### Given data

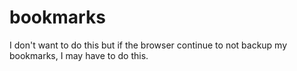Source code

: # bookmarks
I don't want to do this but if the browser continue to not backup my bookmarks, I may have to do this.  
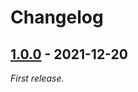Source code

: # Changelog

## [1.0.0] - 2021-12-20

_First release._

<!-- -->
[1.0.0]: https://github.com/konrad-szychowiak/delta-sqc/releases/tag/1.0.0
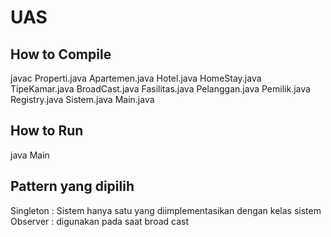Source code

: #  UAS
## How to Compile
javac Properti.java Apartemen.java Hotel.java HomeStay.java TipeKamar.java BroadCast.java Fasilitas.java Pelanggan.java Pemilik.java Registry.java Sistem.java Main.java


## How to Run
java Main

## Pattern yang dipilih 
Singleton : Sistem hanya satu yang diimplementasikan dengan kelas sistem
Observer : digunakan pada saat broad cast
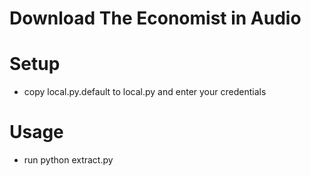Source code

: # Download The Economist in Audio

# Setup

* copy local.py.default to local.py and enter your credentials

# Usage

* run python extract.py
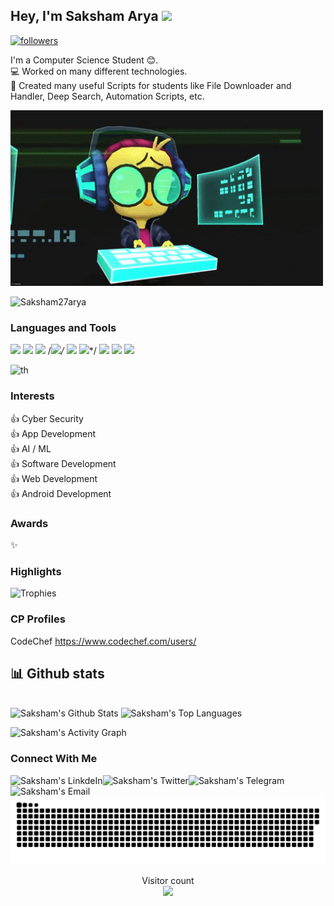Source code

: ## Hey, I'm Saksham Arya <img src="https://media.giphy.com/media/hvRJCLFzcasrR4ia7z/giphy.gif" width="25px">

<!-- ![visitor badge](https://visitor-badge.glitch.me/badge?page_id=Saksham27arya.visitor-badge) -->
<a href="https://github.com/Saksham27arya"><img alt="followers" title="Follow me on Github" src="https://img.shields.io/github/followers/Saksham27arya?color=236ad3&labelColor=1155ba&style=for-the-badge&logo=github&label=Follow" height="20px"/></a>  
    
I'm a Computer Science Student 😊.  
💻 Worked on many different technologies.  
📜 Created many useful Scripts for students like File Downloader and Handler, Deep Search, Automation Scripts, etc.  

<img alt="GIF" src="img.gif?raw=true" width="500"/>  

<p align="left"> <img src="https://komarev.com/ghpvc/?username=Saksham27arya&label=Profile%20views&color=32CD32&style=flat" alt="Saksham27arya" /> </p>

### Languages and Tools  

<code><img height="30" src="https://img.icons8.com/color/48/000000/c-plus-plus-logo.png"/></code>
<code><img height="30" src="https://img.icons8.com/color/48/000000/python.png"/></code>
<code><img height="30" src="https://img.icons8.com/color/48/000000/c-programming.png"/></code>
/*<code><img height="30" src="https://img.icons8.com/color/48/000000/kotlin.png"/></code>/* 
<code><img height="30" src="https://img.icons8.com/color/48/000000/java-coffee-cup-logo.png"/></code>
<code><img height="30" src="https://img.icons8.com/fluent/48/000000/android-os.png"/></code>*/
<code><img height="30" src="https://img.icons8.com/fluent/48/000000/github.png"/></code>
<code><img height="30" src="https://img.icons8.com/fluent/48/000000/html-5.png"/></code>
<code><img height="30" src="https://img.icons8.com/fluent/48/000000/css3.png"/></code>

![th](https://github.com/neetcode-gh/leetcode/assets/112107653/b6c4c31e-f24b-4263-aa20-0f43536680ec)

### Interests
👍 Cyber Security                            
👍 App Development  
👍 AI / ML  
👍 Software Development  
👍 Web Development                                                                             
👍 Android Development


### Awards 
✨ 

### **Highlights**

![Trophies](https://github-profile-trophy.vercel.app/?username=Saksham27arya&theme=dracula&column=7&margin-w=15&margin-h=15)

### CP Profiles
 CodeChef       https://www.codechef.com/users/  
 
 

## 📊 Github stats

<!-- <details>  -->
<!--   <summary>💻 GitHub Profile Stats</summary> -->
  <br/>
    <a><img alt="Saksham's Github Stats" src="https://denvercoder1-github-readme-stats.vercel.app/api?username=Saksham27arya&show_icons=true&count_private=true&theme=react&hide_border=true&bg_color=1F222E&title_color=F85D7F&icon_color=F8D866" /></a>
  <a><img alt="Saksham's Top Languages" src="https://denvercoder1-github-readme-stats.vercel.app/api/top-langs/?username=Saksham27arya&langs_count=8&layout=compact&theme=react&hide_border=true&bg_color=1F222E&title_color=F85D7F&icon_color=F8D866" /></a>
  <br/>
<!--   <b>Note:</b> Top languages is only a metric of the languages my public code consists of and doesn't reflect experience or skill level. -->
<!-- </details> -->

<a><img alt="Saksham's Activity Graph" src="https://activity-graph.herokuapp.com/graph?username=Saksham27arya&bg_color=1F222E&color=F8D866&line=F85D7F&point=FFFFFF&hide_border=true" /></a>  

### Connect With Me
<a href="https://www.linkedin.com/in/" target="_blank">
  <img align="left" alt="Saksham's LinkdeIn" src="https://img.shields.io/badge/LinkedIn-0077B5?style=for-the-badge&logo=linkedin&logoColor=white" />
</a>
<a href="https://twitter.com/SakshamArya18" target="_blank">
  <img align="left" alt="Saksham's Twitter" src="https://img.shields.io/badge/Twitter-1DA1F2?style=for-the-badge&logo=twitter&logoColor=white" />
</a>
<a href="https://t.me/" target="_blank">
  <img align="left" alt="Saksham's Telegram" src="https://img.shields.io/badge/Telegram-2CA5E0?style=for-the-badge&logo=telegram&logoColor=white" />
</a>
<a href="sakshamarya2001nagal@gmail.com" target="_blank">
  <img align="left" alt="Saksham's Email" src="https://img.shields.io/badge/Gmail-D14836?style=for-the-badge&logo=gmail&logoColor=white" />
</a>
<a href=#><img src="contributions.svg"></a>

<p align="center"> 
  Visitor count<br>
  <img src="https://profile-counter.glitch.me/Saksham27arya/count.svg" />
</p>
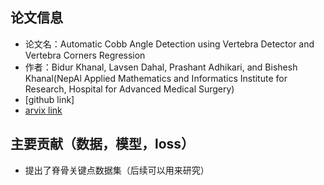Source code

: ## 论文信息
* 论文名：Automatic Cobb Angle Detection using Vertebra Detector and Vertebra Corners Regression
* 作者：Bidur Khanal, Lavsen Dahal, Prashant Adhikari, and Bishesh Khanal(NepAl Applied Mathematics and Informatics Institute for Research, Hospital for Advanced Medical Surgery)
* [github link]
* [arvix link](https://arxiv.org/pdf/1910.14202.pdf)

## 主要贡献（数据，模型，loss）
- 提出了脊骨关键点数据集（后续可以用来研究）

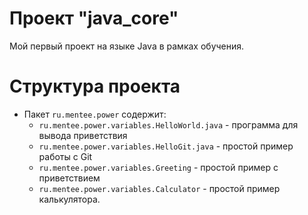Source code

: # Проект "java_core"

Мой первый проект на языке Java в рамках обучения.


#
# Структура проекта

- Пакет `ru.mentee.power` содержит:
    - `ru.mentee.power.variables.HelloWorld.java` - программа для вывода приветствия
    - `ru.mentee.power.variables.HelloGit.java` - простой пример работы с Git
    - `ru.mentee.power.variables.Greeting` - простой пример с приветствием
    - `ru.mentee.power.variables.Calculator` - простой пример калькулятора.
  
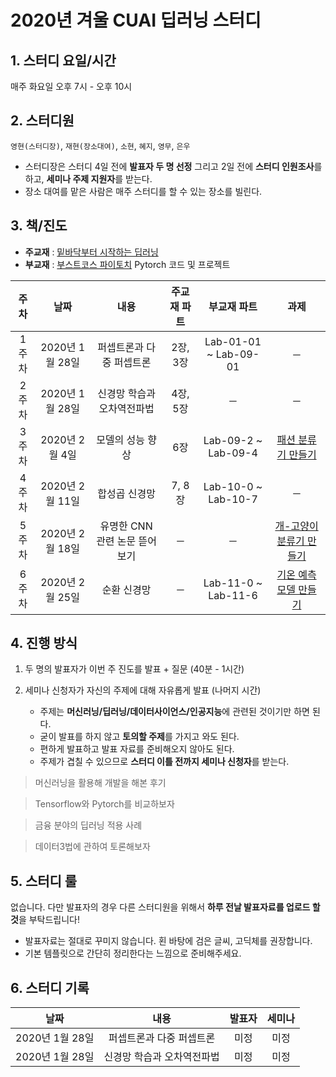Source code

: # 2020년 겨울 CUAI 딥러닝 스터디
## 1. 스터디 요일/시간
매주 화요일 오후 7시 - 오후 10시


## 2. 스터디원
`영현(스터디장)`, `재현(장소대여)`, `소현`, `혜지`, `영무`, `은우`
* 스터디장은 스터디 4일 전에 **발표자 두 명 선정** 그리고 2일 전에 **스터디 인원조사**를 하고, **세미나 주제 지원자**를 받는다.
* 장소 대여를 맡은 사람은 매주 스터디를 할 수 있는 장소를 빌린다.


## 3. 책/진도
* **주교재** : [밑바닥부터 시작하는 딥러닝](http://www.yes24.com/Product/Goods/34970929?Acode=101)
* **부교재** : [부스트코스 파이토치](https://www.edwith.org/boostcourse-dl-pytorch) Pytorch 코드 및 프로젝트
 
|주차|날짜|내용|주교재 파트|부교재 파트|과제|
|:-----:|:-----:|:-----:|:-----:|:------:|:------:|
|1주차|2020년 1월 28일|퍼셉트론과 다중 퍼셉트론|2장, 3장|Lab-01-01 ~ Lab-09-01|─|
|2주차|2020년 1월 28일|신경망 학습과 오차역전파법|4장, 5장|─|─|
|3주차|2020년 2월 4일|모델의 성능 향상|6장|Lab-09-2 ~ Lab-09-4|[패션 분류기 만들기](https://www.edwith.org/boostcourse-dl-pytorch/joinLectures/24380)|
|4주차|2020년 2월 11일|합성곱 신경망|7, 8장|Lab-10-0 ~ Lab-10-7|─|
|5주차|2020년 2월 18일|유명한 CNN 관련 논문 뜯어보기|─|─|[개-고양이 분류기 만들기](https://www.edwith.org/boostcourse-dl-pytorch/joinLectures/24381)|
|6주차|2020년 2월 25일|순환 신경망|─|Lab-11-0 ~ Lab-11-6|[기온 예측 모델 만들기](https://www.edwith.org/boostcourse-dl-pytorch/joinLectures/24382)|


## 4. 진행 방식
1. 두 명의 발표자가 이번 주 진도를 발표 + 질문 (40분 - 1시간)
2. 세미나 신청자가 자신의 주제에 대해 자유롭게 발표 (나머지 시간)

    - 주제는 **머신러닝/딥러닝/데이터사이언스/인공지능**에 관련된 것이기만 하면 된다.
    - 굳이 발표를 하지 않고 **토의할 주제**를 가지고 와도 된다.
    - 편하게 발표하고 발표 자료를 준비해오지 않아도 된다.
    - 주제가 겹칠 수 있으므로 **스터디 이틀 전까지 세미나 신청자**를 받는다.

> 머신러닝을 활용해 개발을 해본 후기

> Tensorflow와 Pytorch를 비교하보자

> 금융 분야의 딥러닝 적용 사례

> 데이터3법에 관하여 토론해보자


## 5. 스터디 룰
없습니다. 다만 발표자의 경우 다른 스터디원을 위해서 **하루 전날 발표자료를 업로드 할 것**을 부탁드립니다!

* 발표자료는 절대로 꾸미지 않습니다. 횐 바탕에 검은 글씨, 고딕체를 권장합니다.
* 기본 템플릿으로 간단히 정리한다는 느낌으로 준비해주세요.


## 6. 스터디 기록

|날짜|내용|발표자|세미나|
|:-----:|:-----:|:-----:|:-----:|
|2020년 1월 28일|퍼셉트론과 다중 퍼셉트론|미정|미정|
|2020년 1월 28일|신경망 학습과 오차역전파법|미정|미정|
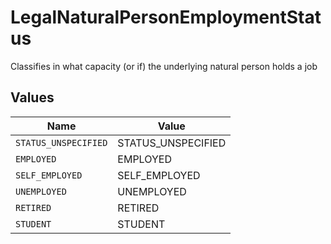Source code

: # LegalNaturalPersonEmploymentStatus

Classifies in what capacity (or if) the underlying natural person holds a job


## Values

| Name                 | Value                |
| -------------------- | -------------------- |
| `STATUS_UNSPECIFIED` | STATUS_UNSPECIFIED   |
| `EMPLOYED`           | EMPLOYED             |
| `SELF_EMPLOYED`      | SELF_EMPLOYED        |
| `UNEMPLOYED`         | UNEMPLOYED           |
| `RETIRED`            | RETIRED              |
| `STUDENT`            | STUDENT              |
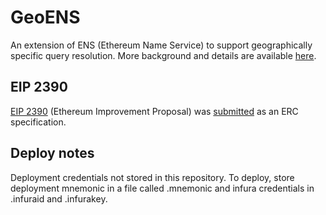 # GeoENS
An extension of ENS (Ethereum Name Service) to support geographically specific query resolution.
More background and details are available [here](eip-2390.md).

## EIP 2390
[EIP 2390](eip-2390.md) (Ethereum Improvement Proposal) was
[submitted](https://github.com/ethereum/EIPs/pull/2390) as an ERC specification.

## Deploy notes
Deployment credentials not stored in this repository. To deploy, store deployment mnemonic in a file called .mnemonic and infura credentials in .infuraid and .infurakey.

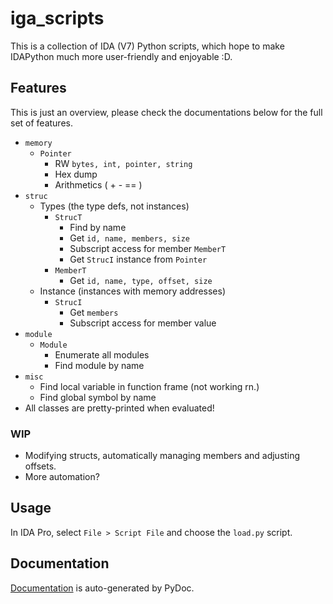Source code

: # iga_scripts
This is a collection of IDA (V7) Python scripts, which hope to make IDAPython much more user-friendly and enjoyable :D.

## Features
This is just an overview, please check the documentations below for the full set of features.
- `memory`
	- `Pointer`
		- RW `bytes, int, pointer, string`
		- Hex dump
		- Arithmetics ( + - == )
- `struc`
	- Types (the type defs, not instances)
		- `StrucT`
			- Find by name
			- Get `id, name, members, size`
			- Subscript access for member `MemberT`
			- Get `StrucI` instance from `Pointer`
		- `MemberT`
			- Get `id, name, type, offset, size`
	- Instance (instances with memory addresses)
		- `StrucI`
			- Get `members`
			- Subscript access for member value
- `module`
	- `Module`
		- Enumerate all modules
		- Find module by name
- `misc`
	- Find local variable in function frame (not working rn.)
	- Find global symbol by name
- All classes are pretty-printed when evaluated!

### WIP
- Modifying structs, automatically managing members and adjusting offsets.
- More automation?

## Usage
In IDA Pro, select `File > Script File` and choose the `load.py` script.

## Documentation
[Documentation](https://zerui18.github.io/ida_scripts/ida_scripts/) is auto-generated by PyDoc.

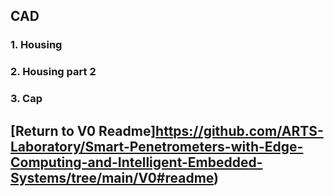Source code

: ## CAD
### 1. Housing

### 2. Housing part 2

### 3. Cap

## [Return to V0 Readme]https://github.com/ARTS-Laboratory/Smart-Penetrometers-with-Edge-Computing-and-Intelligent-Embedded-Systems/tree/main/V0#readme)
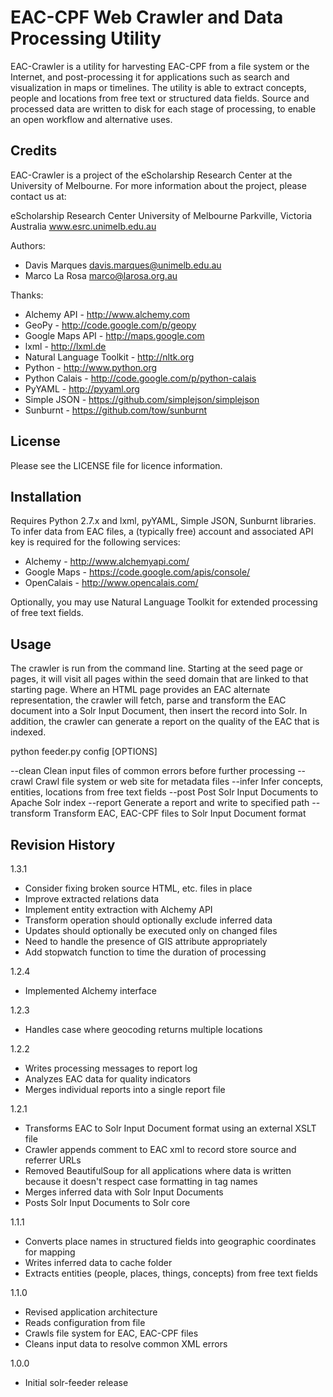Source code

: EAC-CPF Web Crawler and Data Processing Utility
===============================================

EAC-Crawler is a utility for harvesting EAC-CPF from a file system or the 
Internet, and post-processing it for applications such as search and
visualization in maps or timelines. The utility is able to extract concepts, 
people and locations from free text or structured data fields. Source and 
processed data are written to disk for each stage of processing, to enable
an open workflow and alternative uses.


Credits
-------

EAC-Crawler is a project of the eScholarship Research Center at the University 
of Melbourne. For more information about the project, please contact us at:

  eScholarship Research Center
  University of Melbourne
  Parkville, Victoria
  Australia
  www.esrc.unimelb.edu.au

Authors:

 * Davis Marques <davis.marques@unimelb.edu.au>
 * Marco La Rosa <marco@larosa.org.au>
  
Thanks:

 * Alchemy API - http://www.alchemy.com
 * GeoPy - http://code.google.com/p/geopy
 * Google Maps API - http://maps.google.com
 * lxml - http://lxml.de
 * Natural Language Toolkit - http://nltk.org
 * Python - http://www.python.org
 * Python Calais - http://code.google.com/p/python-calais
 * PyYAML - http://pyyaml.org
 * Simple JSON - https://github.com/simplejson/simplejson
 * Sunburnt - https://github.com/tow/sunburnt


License
-------

Please see the LICENSE file for licence information.


Installation
------------

Requires Python 2.7.x and lxml, pyYAML, Simple JSON, Sunburnt libraries.
To infer data from EAC files, a (typically free) account and associated
API key is required for the following services:

 * Alchemy - http://www.alchemyapi.com/
 * Google Maps - https://code.google.com/apis/console/
 * OpenCalais - http://www.opencalais.com/

Optionally, you may use Natural Language Toolkit for extended processing
of free text fields.


Usage
-----

The crawler is run from the command line. Starting at the seed page or pages, it 
will visit all pages within the seed domain that are linked to that starting 
page. Where an HTML page provides an EAC alternate representation, the crawler 
will fetch, parse and transform the EAC document into a Solr Input Document, 
then insert the record into Solr.  In addition, the crawler can generate a 
report on the quality of the EAC that is indexed.

  python feeder.py config [OPTIONS]
	
  --clean 	   Clean input files of common errors before further processing
  --crawl	   Crawl file system or web site for metadata files
  --infer	   Infer concepts, entities, locations from free text fields
  --post	   Post Solr Input Documents to Apache Solr index
  --report	   Generate a report and write to specified path
  --transform  Transform EAC, EAC-CPF files to Solr Input Document format


Revision History
----------------

1.3.1
- Consider fixing broken source HTML, etc. files in place
- Improve extracted relations data
- Implement entity extraction with Alchemy API
- Transform operation should optionally exclude inferred data
- Updates should optionally be executed only on changed files
- Need to handle the presence of GIS attribute appropriately
- Add stopwatch function to time the duration of processing

1.2.4
- Implemented Alchemy interface

1.2.3
- Handles case where geocoding returns multiple locations

1.2.2
- Writes processing messages to report log
- Analyzes EAC data for quality indicators
- Merges individual reports into a single report file

1.2.1
 * Transforms EAC to Solr Input Document format using an external XSLT file
 * Crawler appends comment to EAC xml to record store source and referrer URLs
 * Removed BeautifulSoup for all applications where data is written because it doesn't respect case formatting in tag names
 * Merges inferred data with Solr Input Documents
 * Posts Solr Input Documents to Solr core

1.1.1
 * Converts place names in structured fields into geographic coordinates for mapping
 * Writes inferred data to cache folder
 * Extracts entities (people, places, things, concepts) from free text fields

1.1.0
 * Revised application architecture
 * Reads configuration from file
 * Crawls file system for EAC, EAC-CPF files
 * Cleans input data to resolve common XML errors

1.0.0
 * Initial solr-feeder release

######

Assignment: Wherever the string "Sistem" appears in the records above, copy the line it sits in.

Solution to this task:
javac Properti.java Apartemen.java Hotel.java HomeStay.java TipeKamar.java BroadCast.java Fasilitas.java Pelanggan.java Pemilik.java Registry.java Sistem.java Main.java
Singleton : Sistem hanya satu yang diimplementasikan dengan kelas sistem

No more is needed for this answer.